→ WHAT THE TASK REQUIRES: In your reply, print every line of the listing exactly and omit all images.

LISTED RECORDS Block Start

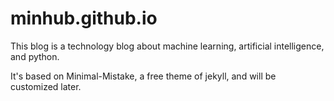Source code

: # minhub.github.io

This blog is a technology blog about machine learning, artificial intelligence, and python.  

It's based on Minimal-Mistake, a free theme of jekyll, and will be customized later.
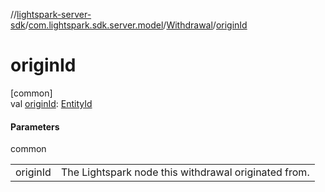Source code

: //[lightspark-server-sdk](../../../index.md)/[com.lightspark.sdk.server.model](../index.md)/[Withdrawal](index.md)/[originId](origin-id.md)

# originId

[common]\
val [originId](origin-id.md): [EntityId](../-entity-id/index.md)

#### Parameters

common

| | |
|---|---|
| originId | The Lightspark node this withdrawal originated from. |
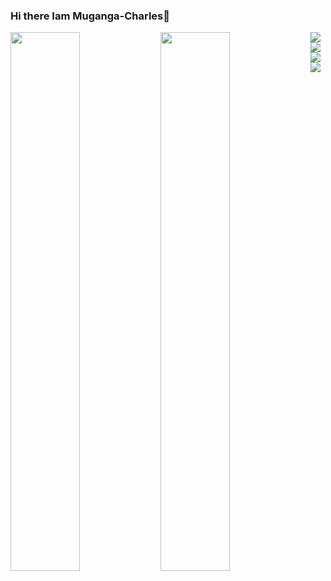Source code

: ### Hi there Iam Muganga-Charles👋

<img  align="Left" width="47%" src="https://github-readme-stats.vercel.app/api?username=muganga-charles&show_icons=true&theme=radical">
<img align="Left" width="47%" src="https://github-readme-stats.vercel.app/api/top-langs/?username=muganga-charles&layout=compact)](https://github.com/anuraghazra/github-readme-stats">
<!-- <img align="Left" width="47%" src="https://github-readme-stats.vercel.app/api/top-langs/?username=Saidimukasa&layout=compact)](https://github.com/anuraghazra/github-readme-stats"> -->
<!--  <img  alt="Nodejs"src="https://img.shields.io/badge/node.js-6DA55F?style=for-the-badge&logo=node.js&logoColor=white"> -->
 <img  align="Left"src="https://img.shields.io/badge/java-%23ED8B00.svg?style=for-the-badge&logo=java&logoColor=white">
<!--  <img  align="Left"src="https://img.shields.io/badge/javascript-%23323330.svg?style=for-the-badge&logo=javascript&logoColor=%23F7DF1E"> -->
 <img   align="Left"src="https://img.shields.io/badge/python-3670A0?style=for-the-badge&logo=python&logoColor=ffdd54">
<!--  <img src="https://img.shields.io/badge/mysql-%2300f.svg?style=for-the-badge&logo=mysql&logoColor=white"> -->
 <img   align="Left"src="https://img.shields.io/badge/css3-%231572B6.svg?style=for-the-badge&logo=css3&logoColor=white">
 <img  align="Left" src="https://img.shields.io/badge/html5-%23E34F26.svg?style=for-the-badge&logo=html5&logoColor=white"
<!-- <!--
**muganga-charles/muganga-charles** is a ✨ _special_ ✨ repository because its `README.md` (this file) appears on your GitHub profile.
 -->
<!-- Here are some ideas to get you started:

- 🔭 I’m currently working on ...
- 🌱 I’m currently learning ...
- 👯 I’m looking to collaborate on ...
- 🤔 I’m looking for help with ...
- 💬 Ask me about ...
- 📫 How to reach me: ...
- 😄 Pronouns: ...
- ⚡ Fun fact: ...
-->
 -->
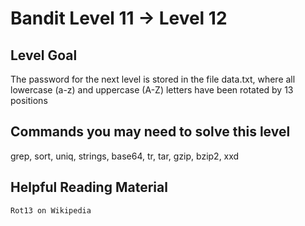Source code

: # Bandit Level 11 → Level 12

## Level Goal

The password for the next level is stored in the file data.txt, where all lowercase (a-z) and uppercase (A-Z) letters have been rotated by 13 positions

## Commands you may need to solve this level

grep, sort, uniq, strings, base64, tr, tar, gzip, bzip2, xxd

## Helpful Reading Material

    Rot13 on Wikipedia
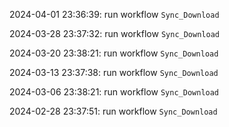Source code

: 2024-04-01 23:36:39: run workflow `Sync_Download` 

2024-03-28 23:37:32: run workflow `Sync_Download` 

2024-03-20 23:38:21: run workflow `Sync_Download` 

2024-03-13 23:37:38: run workflow `Sync_Download` 

2024-03-06 23:38:21: run workflow `Sync_Download` 

2024-02-28 23:37:51: run workflow `Sync_Download` 


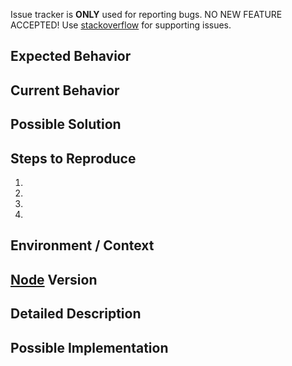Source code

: Issue tracker is **ONLY** used for reporting bugs. NO NEW FEATURE ACCEPTED! Use [stackoverflow](https://stackoverflow.com/tags/aeternity) for supporting issues.

<!--- Provide a general summary of the issue in the Title above -->

## Expected Behavior
<!--- Tell us what should happen -->

## Current Behavior
<!--- Tell us what happens instead of the expected behavior -->

## Possible Solution
<!--- Not obligatory, but suggest a fix/reason for the bug, -->

## Steps to Reproduce
<!--- Provide a link to a live example, or an unambiguous set of steps to -->
<!--- reproduce this bug. Include code to reproduce, if relevant -->
1.
2.
3.
4.

## Environment / Context
<!--- Client Side? Server Side? -->
<!--- How has this issue affected you? What are you trying to accomplish? -->
<!--- Providing context helps us come up with a solution that is most useful in the real world -->

<!--- Provide a general summary of the issue in the Title above -->

## [Node](https://github.com/aeternity/epoch/releases) Version

## Detailed Description
<!--- Provide a detailed description of the change or addition you are proposing -->

## Possible Implementation
<!--- Not obligatory, but suggest an idea for implementing addition or change -->
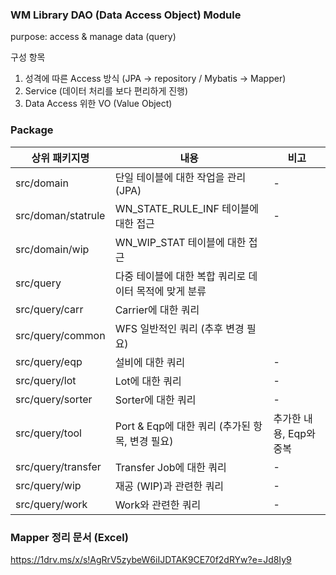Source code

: ### WM Library DAO (Data Access Object) Module

purpose: access & manage data (query)

구성 항목
1. 성격에 따른 Access 방식 (JPA → repository / Mybatis → Mapper)
2. Service (데이터 처리를 보다 편리하게 진행)
3. Data Access 위한 VO (Value Object)


### Package
| 상위 패키지명            | 내용                                | 비고              |
|--------------------|-----------------------------------|-----------------|
| src/domain         | 단일 테이블에 대한 작업을 관리 (JPA)           | -               |
| src/doman/statrule | WN_STATE_RULE_INF 테이블에 대한 접근      | -               |
| src/domain/wip     | WN_WIP_STAT 테이블에 대한 접근            |                 |
| src/query          | 다중 테이블에 대한 복합 쿼리로 데이터 목적에 맞게 분류   |                 |
| src/query/carr     | Carrier에 대한 쿼리                    |                 |
| src/query/common   | WFS 일반적인 쿼리 (추후 변경 필요)            |                 |
| src/query/eqp      | 설비에 대한 쿼리                         | -               |
| src/query/lot      | Lot에 대한 쿼리                        | -               |
| src/query/sorter   | Sorter에 대한 쿼리                     | -               |
| src/query/tool     | Port & Eqp에 대한 쿼리 (추가된 항목, 변경 필요) | 추가한 내용, Eqp와 중복 |
| src/query/transfer | Transfer Job에 대한 쿼리               | -               |
| src/query/wip      | 재공 (WIP)과 관련한 쿼리                  | -               |
| src/query/work     | Work와 관련한 쿼리                      | -               |



### Mapper 정리 문서 (Excel)
https://1drv.ms/x/s!AgRrV5zybeW6iIJDTAK9CE70f2dRYw?e=Jd8Iy9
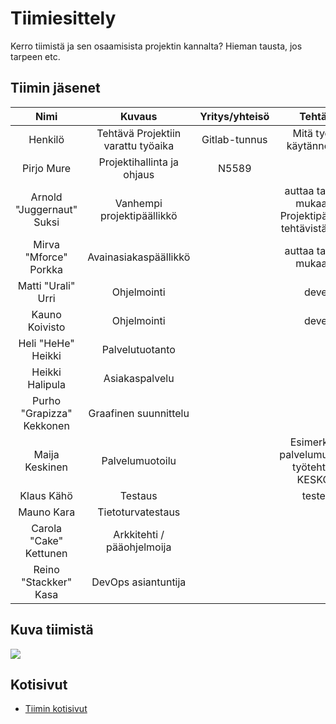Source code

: # Tiimiesittely


Kerro tiimistä ja sen osaamisista projektin kannalta? Hieman tausta, jos tarpeen etc.

## Tiimin jäsenet

| Nimi | Kuvaus | Yritys/yhteisö | Tehtävä | Vastuut |
|:-:|:-:|:-:|:-:|:-:|
| Henkilö |	Tehtävä	Projektiin varattu työaika |	Gitlab-tunnus |	Mitä työ on käytännössä? |
| Pirjo Mure | 	Projektihallinta ja ohjaus  |	N5589	|
| Arnold "Juggernaut" Suksi	| Vanhempi projektipäällikkö || 	auttaa tarpeen mukaan	-	Projektipäällikön tehtävistä, Extra |
| Mirva "Mforce" Porkka	| Avainasiakaspäällikkö	||  auttaa tarpeen mukaan	- |	Asiakaspäällikkön tehtävistä |
| Matti "Urali" Urri |	Ohjelmointi	|| 	deve1 |	Koodarina VALU Digitalilla |
| Kauno Koivisto |	Ohjelmointi || 	deve2 |	Koodarin työstä |
| Heli "HeHe" Heikki |	Palvelutuotanto	 ||	
| Heikki Halipula |	Asiakaspalvelu  ||		
| Purho "Grapizza" Kekkonen	| Graafinen suunnittelu	 |	|
| Maija Keskinen | 	Palvelumuotoilu   ||	Esimerkkinä palvelumuotoilija työtehtävät KESKOlla | 
| Klaus Kähö | 	Testaus 	|| tester1	| 
| Mauno Kara | 	Tietoturvatestaus  | | 	
| Carola "Cake" Kettunen | 	Arkkitehti / pääohjelmoija || 
| Reino "Stackker" Kasa | 	DevOps asiantuntija	| | 
 
## Kuva tiimistä


![](https://openclipart.org/image/400px/svg_to_png/18171/johnny-automatic-pirates.png)


## Kotisivut

* [Tiimin kotisivut]()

LISTED RECORDS Block End

→ YOUR SOLUTION:
Source code

: # minhub.github.io

This blog is a technology blog about machine learning, artificial intelligence, and python.  

It's based on Minimal-Mistake, a free theme of jekyll, and will be customized later.
Source code

: //[lightspark-server-sdk](../../../index.md)/[com.lightspark.sdk.server.model](../index.md)/[Withdrawal](index.md)/[originId](origin-id.md)

# originId

[common]\
val [originId](origin-id.md): [EntityId](../-entity-id/index.md)

#### Parameters

common

| | |
|---|---|
| originId | The Lightspark node this withdrawal originated from. |
Source code

: ### Hi there Iam Muganga-Charles👋

<img  align="Left" width="47%" src="https://github-readme-stats.vercel.app/api?username=muganga-charles&show_icons=true&theme=radical">
<img align="Left" width="47%" src="https://github-readme-stats.vercel.app/api/top-langs/?username=muganga-charles&layout=compact)](https://github.com/anuraghazra/github-readme-stats">
<!-- <img align="Left" width="47%" src="https://github-readme-stats.vercel.app/api/top-langs/?username=Saidimukasa&layout=compact)](https://github.com/anuraghazra/github-readme-stats"> -->
<!--  <img  alt="Nodejs"src="https://img.shields.io/badge/node.js-6DA55F?style=for-the-badge&logo=node.js&logoColor=white"> -->
 <img  align="Left"src="https://img.shields.io/badge/java-%23ED8B00.svg?style=for-the-badge&logo=java&logoColor=white">
<!--  <img  align="Left"src="https://img.shields.io/badge/javascript-%23323330.svg?style=for-the-badge&logo=javascript&logoColor=%23F7DF1E"> -->
 <img   align="Left"src="https://img.shields.io/badge/python-3670A0?style=for-the-badge&logo=python&logoColor=ffdd54">
<!--  <img src="https://img.shields.io/badge/mysql-%2300f.svg?style=for-the-badge&logo=mysql&logoColor=white"> -->
 <img   align="Left"src="https://img.shields.io/badge/css3-%231572B6.svg?style=for-the-badge&logo=css3&logoColor=white">
 <img  align="Left" src="https://img.shields.io/badge/html5-%23E34F26.svg?style=for-the-badge&logo=html5&logoColor=white"
<!-- <!--
**muganga-charles/muganga-charles** is a ✨ _special_ ✨ repository because its `README.md` (this file) appears on your GitHub profile.
 -->
<!-- Here are some ideas to get you started:

- 🔭 I’m currently working on ...
- 🌱 I’m currently learning ...
- 👯 I’m looking to collaborate on ...
- 🤔 I’m looking for help with ...
- 💬 Ask me about ...
- 📫 How to reach me: ...
- 😄 Pronouns: ...
- ⚡ Fun fact: ...
-->
 -->
Source code

: # Bandit Level 11 → Level 12

## Level Goal

The password for the next level is stored in the file data.txt, where all lowercase (a-z) and uppercase (A-Z) letters have been rotated by 13 positions

## Commands you may need to solve this level

grep, sort, uniq, strings, base64, tr, tar, gzip, bzip2, xxd

## Helpful Reading Material

    Rot13 on Wikipedia
Source code

: 2024-04-01 23:36:39: run workflow `Sync_Download` 

2024-03-28 23:37:32: run workflow `Sync_Download` 

2024-03-20 23:38:21: run workflow `Sync_Download` 

2024-03-13 23:37:38: run workflow `Sync_Download` 

2024-03-06 23:38:21: run workflow `Sync_Download` 

2024-02-28 23:37:51: run workflow `Sync_Download` 


Source code

: Issue tracker is **ONLY** used for reporting bugs. NO NEW FEATURE ACCEPTED! Use [stackoverflow](https://stackoverflow.com/tags/aeternity) for supporting issues.

<!--- Provide a general summary of the issue in the Title above -->

## Expected Behavior
<!--- Tell us what should happen -->

## Current Behavior
<!--- Tell us what happens instead of the expected behavior -->

## Possible Solution
<!--- Not obligatory, but suggest a fix/reason for the bug, -->

## Steps to Reproduce
<!--- Provide a link to a live example, or an unambiguous set of steps to -->
<!--- reproduce this bug. Include code to reproduce, if relevant -->
1.
2.
3.
4.

## Environment / Context
<!--- Client Side? Server Side? -->
<!--- How has this issue affected you? What are you trying to accomplish? -->
<!--- Providing context helps us come up with a solution that is most useful in the real world -->

<!--- Provide a general summary of the issue in the Title above -->

## [Node](https://github.com/aeternity/epoch/releases) Version

## Detailed Description
<!--- Provide a detailed description of the change or addition you are proposing -->

## Possible Implementation
<!--- Not obligatory, but suggest an idea for implementing addition or change -->
Source code

: ### WM Library DAO (Data Access Object) Module

purpose: access & manage data (query)

구성 항목
1. 성격에 따른 Access 방식 (JPA → repository / Mybatis → Mapper)
2. Service (데이터 처리를 보다 편리하게 진행)
3. Data Access 위한 VO (Value Object)


### Package
| 상위 패키지명            | 내용                                | 비고              |
|--------------------|-----------------------------------|-----------------|
| src/domain         | 단일 테이블에 대한 작업을 관리 (JPA)           | -               |
| src/doman/statrule | WN_STATE_RULE_INF 테이블에 대한 접근      | -               |
| src/domain/wip     | WN_WIP_STAT 테이블에 대한 접근            |                 |
| src/query          | 다중 테이블에 대한 복합 쿼리로 데이터 목적에 맞게 분류   |                 |
| src/query/carr     | Carrier에 대한 쿼리                    |                 |
| src/query/common   | WFS 일반적인 쿼리 (추후 변경 필요)            |                 |
| src/query/eqp      | 설비에 대한 쿼리                         | -               |
| src/query/lot      | Lot에 대한 쿼리                        | -               |
| src/query/sorter   | Sorter에 대한 쿼리                     | -               |
| src/query/tool     | Port & Eqp에 대한 쿼리 (추가된 항목, 변경 필요) | 추가한 내용, Eqp와 중복 |
| src/query/transfer | Transfer Job에 대한 쿼리               | -               |
| src/query/wip      | 재공 (WIP)과 관련한 쿼리                  | -               |
| src/query/work     | Work와 관련한 쿼리                      | -               |



### Mapper 정리 문서 (Excel)
https://1drv.ms/x/s!AgRrV5zybeW6iIJDTAK9CE70f2dRYw?e=Jd8Iy9
Source code

: # Tiimiesittely


Kerro tiimistä ja sen osaamisista projektin kannalta? Hieman tausta, jos tarpeen etc.

## Tiimin jäsenet

| Nimi | Kuvaus | Yritys/yhteisö | Tehtävä | Vastuut |
|:-:|:-:|:-:|:-:|:-:|
| Henkilö |	Tehtävä	Projektiin varattu työaika |	Gitlab-tunnus |	Mitä työ on käytännössä? |
| Pirjo Mure | 	Projektihallinta ja ohjaus  |	N5589	|
| Arnold "Juggernaut" Suksi	| Vanhempi projektipäällikkö || 	auttaa tarpeen mukaan	-	Projektipäällikön tehtävistä, Extra |
| Mirva "Mforce" Porkka	| Avainasiakaspäällikkö	||  auttaa tarpeen mukaan	- |	Asiakaspäällikkön tehtävistä |
| Matti "Urali" Urri |	Ohjelmointi	|| 	deve1 |	Koodarina VALU Digitalilla |
| Kauno Koivisto |	Ohjelmointi || 	deve2 |	Koodarin työstä |
| Heli "HeHe" Heikki |	Palvelutuotanto	 ||	
| Heikki Halipula |	Asiakaspalvelu  ||		
| Purho "Grapizza" Kekkonen	| Graafinen suunnittelu	 |	|
| Maija Keskinen | 	Palvelumuotoilu   ||	Esimerkkinä palvelumuotoilija työtehtävät KESKOlla | 
| Klaus Kähö | 	Testaus 	|| tester1	| 
| Mauno Kara | 	Tietoturvatestaus  | | 	
| Carola "Cake" Kettunen | 	Arkkitehti / pääohjelmoija || 
| Reino "Stackker" Kasa | 	DevOps asiantuntija	| | 
 
## Kuva tiimistä


![](https://openclipart.org/image/400px/svg_to_png/18171/johnny-automatic-pirates.png)


## Kotisivut

* [Tiimin kotisivut]()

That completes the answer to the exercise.